New initiatives focused on prevention
We understand that, as a community, Brown’s primary focus should continue to be on preventing sexual assault in the first place. This requires a deep shift in culture that is grounded in the principle of respect for others, regardless of sex, gender identity, gender expression, or sexual orientation. Dating back at least to the 2014 “It’s On Us” initiative of the Obama-Biden White House, college campuses across the country, including Brown, have experienced the importance of calling all community members into the conversation on sexual violence prevention.
Effective culture change cannot be imposed by the administration on students, but instead must come out of collaborative efforts between students and a university’s administration. This fall, Brown was selected to take part in the Culture of Respect Collective’s two-year program dedicated to addressing on-campus sexual violence. Culture of Respect is hosted by the National Association of Student Affairs Administrators in Higher Education (NASPA) and created by researchers in public health and violence prevention, along with legal scholars and student affairs practitioners. This initiative will involve a rigorous review of Brown’s prevention, intervention and accountability systems and the development of a strategic plan to further our efforts and ensure a holistic response around sexual violence prevention.

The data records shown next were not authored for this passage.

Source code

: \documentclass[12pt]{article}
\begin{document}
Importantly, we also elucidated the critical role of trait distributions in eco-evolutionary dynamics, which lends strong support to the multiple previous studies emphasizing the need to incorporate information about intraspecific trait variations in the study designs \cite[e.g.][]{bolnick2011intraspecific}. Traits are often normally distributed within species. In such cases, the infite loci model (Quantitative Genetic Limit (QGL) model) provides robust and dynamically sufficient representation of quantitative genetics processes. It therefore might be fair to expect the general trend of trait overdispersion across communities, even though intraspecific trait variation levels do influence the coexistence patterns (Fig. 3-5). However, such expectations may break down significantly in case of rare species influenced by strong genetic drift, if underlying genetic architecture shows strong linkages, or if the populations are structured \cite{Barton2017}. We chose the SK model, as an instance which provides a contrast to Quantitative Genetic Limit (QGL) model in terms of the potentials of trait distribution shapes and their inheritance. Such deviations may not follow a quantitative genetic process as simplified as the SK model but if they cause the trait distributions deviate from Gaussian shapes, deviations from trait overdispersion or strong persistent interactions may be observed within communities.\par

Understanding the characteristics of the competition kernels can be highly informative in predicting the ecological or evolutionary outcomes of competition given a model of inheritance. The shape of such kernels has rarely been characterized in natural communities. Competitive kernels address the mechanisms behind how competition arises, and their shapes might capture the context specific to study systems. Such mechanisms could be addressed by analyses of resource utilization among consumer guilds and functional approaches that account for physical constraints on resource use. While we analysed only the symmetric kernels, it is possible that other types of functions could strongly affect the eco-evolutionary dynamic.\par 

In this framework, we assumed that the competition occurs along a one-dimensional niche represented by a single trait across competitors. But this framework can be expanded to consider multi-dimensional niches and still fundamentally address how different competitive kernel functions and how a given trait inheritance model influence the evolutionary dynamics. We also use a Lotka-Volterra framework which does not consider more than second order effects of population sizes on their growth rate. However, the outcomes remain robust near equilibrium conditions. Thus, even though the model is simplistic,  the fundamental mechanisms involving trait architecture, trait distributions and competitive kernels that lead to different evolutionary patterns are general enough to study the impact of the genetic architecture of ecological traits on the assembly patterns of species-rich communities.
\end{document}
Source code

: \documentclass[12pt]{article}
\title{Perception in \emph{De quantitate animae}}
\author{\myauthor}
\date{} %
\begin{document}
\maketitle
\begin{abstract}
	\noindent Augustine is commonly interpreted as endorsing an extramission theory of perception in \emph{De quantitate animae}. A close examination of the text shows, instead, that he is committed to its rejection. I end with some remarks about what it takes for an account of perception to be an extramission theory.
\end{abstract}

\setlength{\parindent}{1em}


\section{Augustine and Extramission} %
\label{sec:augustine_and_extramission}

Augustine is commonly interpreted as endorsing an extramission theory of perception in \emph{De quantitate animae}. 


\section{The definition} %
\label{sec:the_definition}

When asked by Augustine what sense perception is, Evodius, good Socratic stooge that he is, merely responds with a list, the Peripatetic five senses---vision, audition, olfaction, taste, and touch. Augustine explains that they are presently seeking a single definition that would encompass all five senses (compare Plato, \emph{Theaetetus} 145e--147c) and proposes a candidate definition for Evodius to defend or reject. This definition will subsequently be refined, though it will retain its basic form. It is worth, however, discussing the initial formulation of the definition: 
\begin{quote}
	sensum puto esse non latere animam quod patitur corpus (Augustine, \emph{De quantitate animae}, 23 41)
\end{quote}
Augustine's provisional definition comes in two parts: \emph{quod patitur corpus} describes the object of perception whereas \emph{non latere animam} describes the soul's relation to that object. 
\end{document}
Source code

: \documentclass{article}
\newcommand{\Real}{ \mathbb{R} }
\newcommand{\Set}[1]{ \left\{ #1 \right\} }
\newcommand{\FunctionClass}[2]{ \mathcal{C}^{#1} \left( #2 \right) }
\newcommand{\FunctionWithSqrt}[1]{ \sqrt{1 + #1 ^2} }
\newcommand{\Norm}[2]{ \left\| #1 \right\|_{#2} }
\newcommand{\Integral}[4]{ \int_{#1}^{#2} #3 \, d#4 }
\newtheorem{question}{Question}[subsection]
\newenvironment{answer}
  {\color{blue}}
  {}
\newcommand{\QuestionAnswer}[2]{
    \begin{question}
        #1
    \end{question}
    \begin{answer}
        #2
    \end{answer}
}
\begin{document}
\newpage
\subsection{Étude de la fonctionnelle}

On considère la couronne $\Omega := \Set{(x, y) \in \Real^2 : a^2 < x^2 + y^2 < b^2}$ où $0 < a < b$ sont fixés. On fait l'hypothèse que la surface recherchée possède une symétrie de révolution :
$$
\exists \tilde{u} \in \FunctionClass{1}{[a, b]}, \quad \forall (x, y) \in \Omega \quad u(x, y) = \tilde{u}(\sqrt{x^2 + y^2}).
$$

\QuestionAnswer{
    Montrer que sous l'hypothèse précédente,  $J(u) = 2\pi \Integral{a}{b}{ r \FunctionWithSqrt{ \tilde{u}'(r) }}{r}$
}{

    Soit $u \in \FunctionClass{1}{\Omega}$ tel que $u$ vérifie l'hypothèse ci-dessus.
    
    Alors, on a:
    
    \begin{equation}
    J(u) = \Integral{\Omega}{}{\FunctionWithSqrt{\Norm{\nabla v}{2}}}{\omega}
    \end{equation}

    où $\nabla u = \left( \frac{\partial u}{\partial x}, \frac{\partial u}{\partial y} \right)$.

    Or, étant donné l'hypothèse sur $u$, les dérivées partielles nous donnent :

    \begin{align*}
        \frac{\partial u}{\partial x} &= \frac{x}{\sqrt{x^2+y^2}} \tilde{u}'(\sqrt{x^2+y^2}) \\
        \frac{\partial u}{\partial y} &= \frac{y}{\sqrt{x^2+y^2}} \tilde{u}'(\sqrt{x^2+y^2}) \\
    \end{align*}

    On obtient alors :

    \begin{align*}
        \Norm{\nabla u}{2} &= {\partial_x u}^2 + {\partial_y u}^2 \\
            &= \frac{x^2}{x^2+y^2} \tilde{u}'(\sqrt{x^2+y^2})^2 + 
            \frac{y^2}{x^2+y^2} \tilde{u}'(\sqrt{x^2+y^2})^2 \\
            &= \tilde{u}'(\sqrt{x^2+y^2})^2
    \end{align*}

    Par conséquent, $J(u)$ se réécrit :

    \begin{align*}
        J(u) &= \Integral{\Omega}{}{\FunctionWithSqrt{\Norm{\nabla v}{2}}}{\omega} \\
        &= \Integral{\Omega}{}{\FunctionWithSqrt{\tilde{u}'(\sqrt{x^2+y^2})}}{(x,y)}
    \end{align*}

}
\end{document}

A Campus Leadership Team led by administrators in BWell Health Promotion and the Title IX office launched this initiative by reaching out to faculty, staff and students involved with intervention and prevention work to assess Brown’s efforts, and the entire community will be asked to provide feedback on forthcoming recommendations. The success of this work will depend on deep community engagement.
I encourage all students, staff and faculty at Brown to commit to maintaining a safe, healthy and supportive community. I invite you to participate in the upcoming work of the Culture of Respect initiative. I also encourage the community to become familiar with the resources that provide support for victims of sexual assault as well the policies and procedures for reporting incidents.
I want to thank the students, faculty and staff who continue to be committed to progress in preventing and responding to issues of gender-based harassment and sexual violence.